Your task:
From the listing below, copy out every line where the word "descriptors" appears.

Start of Supplied entries

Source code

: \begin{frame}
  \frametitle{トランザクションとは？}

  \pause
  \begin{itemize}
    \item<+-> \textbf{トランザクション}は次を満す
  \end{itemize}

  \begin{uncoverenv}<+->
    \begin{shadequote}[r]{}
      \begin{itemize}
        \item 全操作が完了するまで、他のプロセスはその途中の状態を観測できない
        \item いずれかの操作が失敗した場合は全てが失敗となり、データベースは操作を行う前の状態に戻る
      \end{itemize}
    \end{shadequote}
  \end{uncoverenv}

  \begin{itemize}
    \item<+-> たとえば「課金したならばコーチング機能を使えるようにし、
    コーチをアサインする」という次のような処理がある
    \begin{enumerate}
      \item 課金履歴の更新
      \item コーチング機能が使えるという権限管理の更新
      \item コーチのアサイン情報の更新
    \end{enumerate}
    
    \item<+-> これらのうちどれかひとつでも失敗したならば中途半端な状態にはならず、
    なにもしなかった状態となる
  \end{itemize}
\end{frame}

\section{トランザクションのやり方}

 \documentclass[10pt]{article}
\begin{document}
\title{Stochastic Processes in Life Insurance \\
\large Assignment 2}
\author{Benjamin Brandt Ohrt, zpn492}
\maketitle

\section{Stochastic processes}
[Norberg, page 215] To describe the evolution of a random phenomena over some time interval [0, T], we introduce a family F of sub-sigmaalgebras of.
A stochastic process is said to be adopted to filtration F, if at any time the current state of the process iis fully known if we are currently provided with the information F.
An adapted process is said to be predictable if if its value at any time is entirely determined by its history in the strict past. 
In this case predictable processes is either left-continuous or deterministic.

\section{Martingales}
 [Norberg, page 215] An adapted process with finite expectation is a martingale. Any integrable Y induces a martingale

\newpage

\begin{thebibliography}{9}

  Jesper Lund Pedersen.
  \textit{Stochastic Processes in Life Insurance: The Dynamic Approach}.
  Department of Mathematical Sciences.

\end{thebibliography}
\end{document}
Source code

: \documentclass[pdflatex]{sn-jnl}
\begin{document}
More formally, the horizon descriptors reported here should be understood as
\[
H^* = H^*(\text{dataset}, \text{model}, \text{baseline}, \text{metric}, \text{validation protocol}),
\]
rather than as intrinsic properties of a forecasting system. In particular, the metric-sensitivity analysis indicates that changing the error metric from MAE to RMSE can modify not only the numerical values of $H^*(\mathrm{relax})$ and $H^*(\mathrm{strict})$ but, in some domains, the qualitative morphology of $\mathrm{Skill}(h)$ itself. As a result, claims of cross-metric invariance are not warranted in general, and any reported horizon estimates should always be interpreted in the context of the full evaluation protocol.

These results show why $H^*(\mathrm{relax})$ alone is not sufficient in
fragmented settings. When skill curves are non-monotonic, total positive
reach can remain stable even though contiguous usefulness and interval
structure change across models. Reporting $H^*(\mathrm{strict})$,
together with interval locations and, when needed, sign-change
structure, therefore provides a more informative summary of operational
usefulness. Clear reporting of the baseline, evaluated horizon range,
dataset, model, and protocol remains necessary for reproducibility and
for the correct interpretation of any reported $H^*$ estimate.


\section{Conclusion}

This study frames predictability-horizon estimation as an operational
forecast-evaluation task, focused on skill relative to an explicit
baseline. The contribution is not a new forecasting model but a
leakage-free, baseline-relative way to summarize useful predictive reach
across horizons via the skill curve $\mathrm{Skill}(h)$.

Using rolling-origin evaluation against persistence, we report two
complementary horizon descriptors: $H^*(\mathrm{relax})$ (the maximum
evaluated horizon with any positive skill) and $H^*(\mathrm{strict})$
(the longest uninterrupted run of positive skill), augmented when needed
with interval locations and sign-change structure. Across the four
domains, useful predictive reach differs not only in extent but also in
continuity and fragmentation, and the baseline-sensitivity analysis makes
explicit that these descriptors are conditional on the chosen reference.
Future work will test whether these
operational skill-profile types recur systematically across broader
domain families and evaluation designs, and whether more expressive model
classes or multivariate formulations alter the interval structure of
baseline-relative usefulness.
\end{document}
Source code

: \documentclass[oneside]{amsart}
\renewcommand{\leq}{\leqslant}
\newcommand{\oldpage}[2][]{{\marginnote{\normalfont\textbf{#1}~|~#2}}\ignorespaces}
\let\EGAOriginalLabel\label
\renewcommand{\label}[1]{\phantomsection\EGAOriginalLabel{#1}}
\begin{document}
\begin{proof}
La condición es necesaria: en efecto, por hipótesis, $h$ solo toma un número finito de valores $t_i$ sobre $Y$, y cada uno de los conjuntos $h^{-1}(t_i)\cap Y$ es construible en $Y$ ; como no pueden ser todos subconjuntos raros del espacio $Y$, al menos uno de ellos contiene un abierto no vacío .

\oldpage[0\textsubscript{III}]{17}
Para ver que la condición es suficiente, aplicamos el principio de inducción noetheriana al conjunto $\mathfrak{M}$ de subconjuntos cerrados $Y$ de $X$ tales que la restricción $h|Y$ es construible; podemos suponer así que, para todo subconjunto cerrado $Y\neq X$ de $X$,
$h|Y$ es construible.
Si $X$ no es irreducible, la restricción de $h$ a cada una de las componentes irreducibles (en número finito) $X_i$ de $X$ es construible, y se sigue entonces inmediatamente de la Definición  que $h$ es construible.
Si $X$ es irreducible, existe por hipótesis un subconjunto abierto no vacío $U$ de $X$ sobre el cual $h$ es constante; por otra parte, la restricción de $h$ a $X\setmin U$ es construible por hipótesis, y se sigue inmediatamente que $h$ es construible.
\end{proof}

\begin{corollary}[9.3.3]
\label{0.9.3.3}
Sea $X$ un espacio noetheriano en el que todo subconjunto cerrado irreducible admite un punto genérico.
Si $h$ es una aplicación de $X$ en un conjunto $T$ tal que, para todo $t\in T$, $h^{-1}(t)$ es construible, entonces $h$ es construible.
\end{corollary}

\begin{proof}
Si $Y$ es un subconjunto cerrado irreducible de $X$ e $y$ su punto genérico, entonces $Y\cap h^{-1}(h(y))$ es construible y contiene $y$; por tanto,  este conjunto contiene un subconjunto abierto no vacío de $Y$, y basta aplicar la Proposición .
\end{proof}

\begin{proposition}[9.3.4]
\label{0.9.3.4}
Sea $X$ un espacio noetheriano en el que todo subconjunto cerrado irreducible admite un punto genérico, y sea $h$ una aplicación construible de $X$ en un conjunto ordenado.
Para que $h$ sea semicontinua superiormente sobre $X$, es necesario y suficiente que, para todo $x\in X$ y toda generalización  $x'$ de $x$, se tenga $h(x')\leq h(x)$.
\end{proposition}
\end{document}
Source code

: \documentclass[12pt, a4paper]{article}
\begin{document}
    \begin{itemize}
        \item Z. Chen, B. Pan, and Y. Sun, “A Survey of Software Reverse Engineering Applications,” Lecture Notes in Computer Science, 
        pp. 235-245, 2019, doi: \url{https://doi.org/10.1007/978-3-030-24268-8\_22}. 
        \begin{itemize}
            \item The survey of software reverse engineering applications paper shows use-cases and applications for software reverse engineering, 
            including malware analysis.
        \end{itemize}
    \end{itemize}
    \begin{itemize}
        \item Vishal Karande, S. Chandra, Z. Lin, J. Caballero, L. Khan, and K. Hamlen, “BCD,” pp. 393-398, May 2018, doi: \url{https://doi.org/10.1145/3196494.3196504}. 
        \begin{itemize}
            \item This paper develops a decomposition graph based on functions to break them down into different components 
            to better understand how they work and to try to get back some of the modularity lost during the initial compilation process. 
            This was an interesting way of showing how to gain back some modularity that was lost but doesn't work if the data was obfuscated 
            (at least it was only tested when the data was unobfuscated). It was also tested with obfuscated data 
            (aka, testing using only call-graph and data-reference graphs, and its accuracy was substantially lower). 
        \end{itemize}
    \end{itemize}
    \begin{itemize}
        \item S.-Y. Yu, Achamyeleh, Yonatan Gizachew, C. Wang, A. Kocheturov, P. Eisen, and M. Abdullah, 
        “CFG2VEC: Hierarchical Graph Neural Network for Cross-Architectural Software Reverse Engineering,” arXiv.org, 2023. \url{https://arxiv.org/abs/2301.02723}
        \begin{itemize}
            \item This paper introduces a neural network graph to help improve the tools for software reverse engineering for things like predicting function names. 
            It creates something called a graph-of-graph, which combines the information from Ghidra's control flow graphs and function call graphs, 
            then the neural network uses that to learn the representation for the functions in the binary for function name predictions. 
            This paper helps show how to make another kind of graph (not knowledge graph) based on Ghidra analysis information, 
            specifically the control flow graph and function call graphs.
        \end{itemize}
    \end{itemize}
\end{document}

End of Supplied entries

Output of the exercise:
More formally, the horizon descriptors reported here should be understood as
complementary horizon descriptors: $H^*(\mathrm{relax})$ (the maximum
explicit that these descriptors are conditional on the chosen reference.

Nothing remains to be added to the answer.